§ **What is being asked**: Report how many lines in the records hold the string "pictshare"; give the number and nothing else.
- Opening Delimiter -
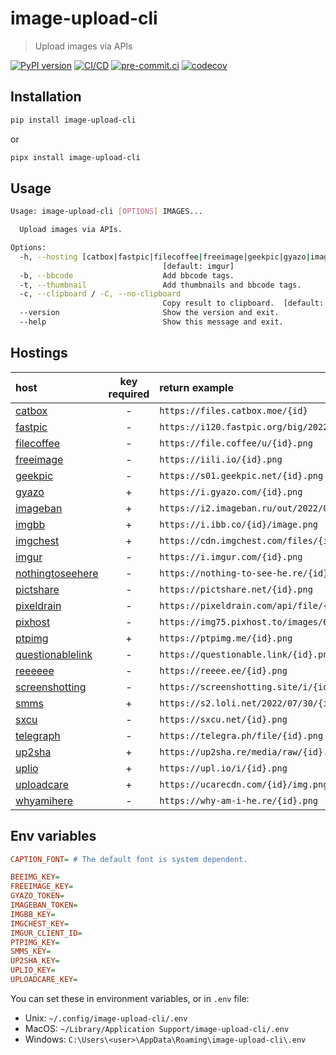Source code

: # image-upload-cli

> Upload images via APIs

[![PyPI version](https://img.shields.io/pypi/v/image-upload-cli)](https://pypi.org/project/image-upload-cli)
[![CI/CD](https://github.com/DeadNews/image-upload-cli/actions/workflows/python-app.yml/badge.svg)](https://github.com/DeadNews/image-upload-cli/actions/workflows/python-app.yml)
[![pre-commit.ci](https://results.pre-commit.ci/badge/github/DeadNews/image-upload-cli/main.svg)](https://results.pre-commit.ci/latest/github/DeadNews/image-upload-cli/main)
[![codecov](https://codecov.io/gh/DeadNews/image-upload-cli/branch/main/graph/badge.svg?token=OCZDZIYPMC)](https://codecov.io/gh/DeadNews/image-upload-cli)

## Installation

```sh
pip install image-upload-cli
```

or

```sh
pipx install image-upload-cli
```

## Usage

```sh
Usage: image-upload-cli [OPTIONS] IMAGES...

  Upload images via APIs.

Options:
  -h, --hosting [catbox|fastpic|filecoffee|freeimage|geekpic|gyazo|imageban|imgbb|imgchest|imgur|pictshare|pixeldrain|pixhost|ptpimg|screenshotting|telegraph|up2sha|uplio|uploadcare|smms|nothingtoseehere|questionablelink|reeeeee|whyamihere|sxcu]
                                  [default: imgur]
  -b, --bbcode                    Add bbcode tags.
  -t, --thumbnail                 Add thumbnails and bbcode tags.
  -c, --clipboard / -C, --no-clipboard
                                  Copy result to clipboard.  [default: c]
  --version                       Show the version and exit.
  --help                          Show this message and exit.
```

## Hostings

| host                                              | key required | return example                                       |
| :------------------------------------------------ | :----------: | :--------------------------------------------------- |
| [catbox](https://catbox.moe/)                     |      -       | `https://files.catbox.moe/{id}`                      |
| [fastpic](https://fastpic.org/)                   |      -       | `https://i120.fastpic.org/big/2022/0730/d9/{id}.png` |
| [filecoffee](https://file.coffee/)                |      -       | `https://file.coffee/u/{id}.png`                     |
| [freeimage](https://freeimage.host/)              |      -       | `https://iili.io/{id}.png`                           |
| [geekpic](https://geekpic.net/)                   |      -       | `https://s01.geekpic.net/{id}.png`                   |
| [gyazo](https://gyazo.com/)                       |      +       | `https://i.gyazo.com/{id}.png`                       |
| [imageban](https://imageban.ru/)                  |      +       | `https://i2.imageban.ru/out/2022/07/30/{id}.png`     |
| [imgbb](https://imgbb.com/)                       |      +       | `https://i.ibb.co/{id}/image.png`                    |
| [imgchest](https://imgchest.com/)                 |      +       | `https://cdn.imgchest.com/files/{id}.png`            |
| [imgur](https://imgur.com/)                       |      -       | `https://i.imgur.com/{id}.png`                       |
| [nothingtoseehere](https://nothing-to-see-he.re/) |      -       | `https://nothing-to-see-he.re/{id}.png`              |
| [pictshare](https://pictshare.net/)               |      -       | `https://pictshare.net/{id}.png`                     |
| [pixeldrain](https://pixeldrain.com/)             |      -       | `https://pixeldrain.com/api/file/{id}`               |
| [pixhost](https://pixhost.to/)                    |      -       | `https://img75.pixhost.to/images/69/{id}_img.png`    |
| [ptpimg](https://ptpimg.me/)                      |      +       | `https://ptpimg.me/{id}.png`                         |
| [questionablelink](https://questionable.link/)    |      -       | `https://questionable.link/{id}.png`                 |
| [reeeeee](https://reeee.ee%22/)                   |      -       | `https://reeee.ee/{id}.png`                         |
| [screenshotting](https://screenshotting.site/)    |      -       | `https://screenshotting.site/i/{id}.png`             |
| [smms](https://sm.ms/)                            |      +       | `https://s2.loli.net/2022/07/30/{id}.png`            |
| [sxcu](https://sxcu.net/)                         |      -       | `https://sxcu.net/{id}.png`                          |
| [telegraph](https://telegra.ph/)                  |      -       | `https://telegra.ph/file/{id}.png`                   |
| [up2sha](https://up2sha.re/)                      |      +       | `https://up2sha.re/media/raw/{id}.png`               |
| [uplio](https://upl.io/)                          |      +       | `https://upl.io/i/{id}.png`                          |
| [uploadcare](https://uploadcare.com/)             |      +       | `https://ucarecdn.com/{id}/img.png`                  |
| [whyamihere](https://why-am-i-he.re/)             |      -       | `https://why-am-i-he.re/{id}.png`                    |

## Env variables

```ini
CAPTION_FONT= # The default font is system dependent.

BEEIMG_KEY=
FREEIMAGE_KEY=
GYAZO_TOKEN=
IMAGEBAN_TOKEN=
IMGBB_KEY=
IMGCHEST_KEY=
IMGUR_CLIENT_ID=
PTPIMG_KEY=
SMMS_KEY=
UP2SHA_KEY=
UPLIO_KEY=
UPLOADCARE_KEY=
```

You can set these in environment variables, or in `.env` file:

- Unix: `~/.config/image-upload-cli/.env`
- MacOS: `~/Library/Application Support/image-upload-cli/.env`
- Windows: `C:\Users\<user>\AppData\Roaming\image-upload-cli\.env`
- Closing Delimiter -
§ **Finished exercise**: 2